Federal Chief Information Officer Clare Martorana underscored websites and customer experience at ACT-IAC’s big annual conference in Hershey, Pennsylvania. She urged federal tech attendees to get back to the U.S. Web Design System. Hosted for a long time by the General Services Administration, the system states its own purpose right on the home page: “We make it easier to build accessible, mobile-friendly government websites.”
Martorana complained that too few federal sites have been optimized for mobile devices. And, she said, they’ve become fragmented to the point where, at least as some sites, a visitor can’t feel totally assured it’s the legitimate site of the agency.
As someone who visits dozens of federal sites each week, I can confirm they’re not perfect, but they hold their own in the vast sea of websites. A few are stellar.
And yes, while there’s always work to do on a web site, millions of people around the world live under governments that don’t care quite so exquisitely about customer experience.
I’m about to visit a couple of Southeast Asia countries, and I need a visa for one of them. You can only obtain one from the country’s “evisa” site, which looks as if it was designed in 2003 or so. Lots of picky rules about how to upload a picture of your passport, mug shot of yourself and fill in several pages of personal data.
Did I say picky? No less than three times, I received an email that something was wrong. Each time, I’d correct the data field, only to get another email two days later that something else was wrong. Whomever or whatever was looking at the incoming applications seemed to look no further than the first error it encountered, rather than finding all the errors and issuing a single corrective bulletin. Better yet, do what the best contemporary sites do and not even accept the submission until everything is correct.
What should have taken two days extended to two weeks thanks to the crazy serial application examination system. My wife had even more problems, and it looks like we could jet off with only one of us having a visa.
Greenbelt, Maryland. The FBI, if it actually moves there, would join NASA Goddard Space Flight Center as a major federal installation. A big IRS center operates out of nearby New Carrolton, Maryland, so it’s not as if Maryland’s Prince George’s County (don’t call it “P-G”) is some sort of federal wasteland. It’s a rather nice area, actually.

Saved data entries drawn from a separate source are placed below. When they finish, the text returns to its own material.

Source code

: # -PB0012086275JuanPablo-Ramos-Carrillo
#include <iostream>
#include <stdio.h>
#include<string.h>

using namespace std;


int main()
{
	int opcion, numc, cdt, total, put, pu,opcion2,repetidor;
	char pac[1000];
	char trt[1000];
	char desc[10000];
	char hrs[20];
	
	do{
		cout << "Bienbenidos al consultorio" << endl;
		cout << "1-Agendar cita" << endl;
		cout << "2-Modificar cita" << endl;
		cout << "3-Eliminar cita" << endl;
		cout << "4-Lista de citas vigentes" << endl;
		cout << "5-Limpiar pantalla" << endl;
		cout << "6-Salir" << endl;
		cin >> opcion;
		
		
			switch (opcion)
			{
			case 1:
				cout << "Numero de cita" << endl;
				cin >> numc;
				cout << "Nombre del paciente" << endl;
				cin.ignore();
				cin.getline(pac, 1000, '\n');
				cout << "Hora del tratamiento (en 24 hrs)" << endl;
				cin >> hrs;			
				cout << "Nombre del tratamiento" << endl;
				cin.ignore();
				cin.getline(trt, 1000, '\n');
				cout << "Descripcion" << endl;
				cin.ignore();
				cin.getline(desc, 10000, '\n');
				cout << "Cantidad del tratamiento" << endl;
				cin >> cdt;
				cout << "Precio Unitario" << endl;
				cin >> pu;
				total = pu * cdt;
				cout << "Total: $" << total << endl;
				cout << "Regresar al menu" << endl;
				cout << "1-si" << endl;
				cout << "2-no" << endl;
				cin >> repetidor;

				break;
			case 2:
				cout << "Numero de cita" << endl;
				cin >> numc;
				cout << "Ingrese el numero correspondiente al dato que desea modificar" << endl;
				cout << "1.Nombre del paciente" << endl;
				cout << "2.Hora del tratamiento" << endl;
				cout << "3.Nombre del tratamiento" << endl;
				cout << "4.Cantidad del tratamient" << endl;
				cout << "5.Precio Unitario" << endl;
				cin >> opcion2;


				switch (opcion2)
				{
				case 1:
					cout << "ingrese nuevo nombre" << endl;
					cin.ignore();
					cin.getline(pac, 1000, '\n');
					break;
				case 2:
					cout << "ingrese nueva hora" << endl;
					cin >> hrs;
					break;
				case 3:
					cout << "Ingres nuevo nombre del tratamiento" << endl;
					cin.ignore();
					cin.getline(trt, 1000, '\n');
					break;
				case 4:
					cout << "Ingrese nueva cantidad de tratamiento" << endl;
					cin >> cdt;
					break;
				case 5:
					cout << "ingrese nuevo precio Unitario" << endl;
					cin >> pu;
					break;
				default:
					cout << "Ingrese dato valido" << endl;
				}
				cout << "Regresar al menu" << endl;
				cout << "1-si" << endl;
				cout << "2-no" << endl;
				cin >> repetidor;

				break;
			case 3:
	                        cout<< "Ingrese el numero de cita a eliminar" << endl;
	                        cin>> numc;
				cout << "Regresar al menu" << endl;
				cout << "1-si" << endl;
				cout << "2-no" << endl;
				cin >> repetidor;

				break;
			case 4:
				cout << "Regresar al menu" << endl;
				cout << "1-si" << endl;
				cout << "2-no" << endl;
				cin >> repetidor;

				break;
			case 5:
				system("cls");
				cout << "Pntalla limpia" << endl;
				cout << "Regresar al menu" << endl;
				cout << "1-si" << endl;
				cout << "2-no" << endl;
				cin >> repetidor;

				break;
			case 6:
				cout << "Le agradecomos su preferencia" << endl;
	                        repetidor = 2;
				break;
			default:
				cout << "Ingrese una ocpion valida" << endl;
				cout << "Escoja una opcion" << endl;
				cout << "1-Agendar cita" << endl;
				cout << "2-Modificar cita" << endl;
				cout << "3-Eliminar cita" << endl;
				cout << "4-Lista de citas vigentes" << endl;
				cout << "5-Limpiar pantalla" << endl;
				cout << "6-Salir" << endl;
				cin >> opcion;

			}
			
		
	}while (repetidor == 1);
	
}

The FBI will move there presuming the Virginia congressional delegation doesn’t throw up obstacles. Rep. Gerry Connolly, who’s eternally grumpy in a jovial sort of way, sounded particularly ill-humored after the decision. As Jory Heckman reported, Connolly issued this outburst: “GSA has shamelessly caved to political pressure, putting blatant politics over the merits and amending the weighting of long-established criteria to make this decision all but predictable.”
Politics can be brutal, especially blatant politics.
Connolly added, “GSA’s reputation for objective procurement free from politics has taken a mortal hit today from which it will struggle to recover for years into the future.”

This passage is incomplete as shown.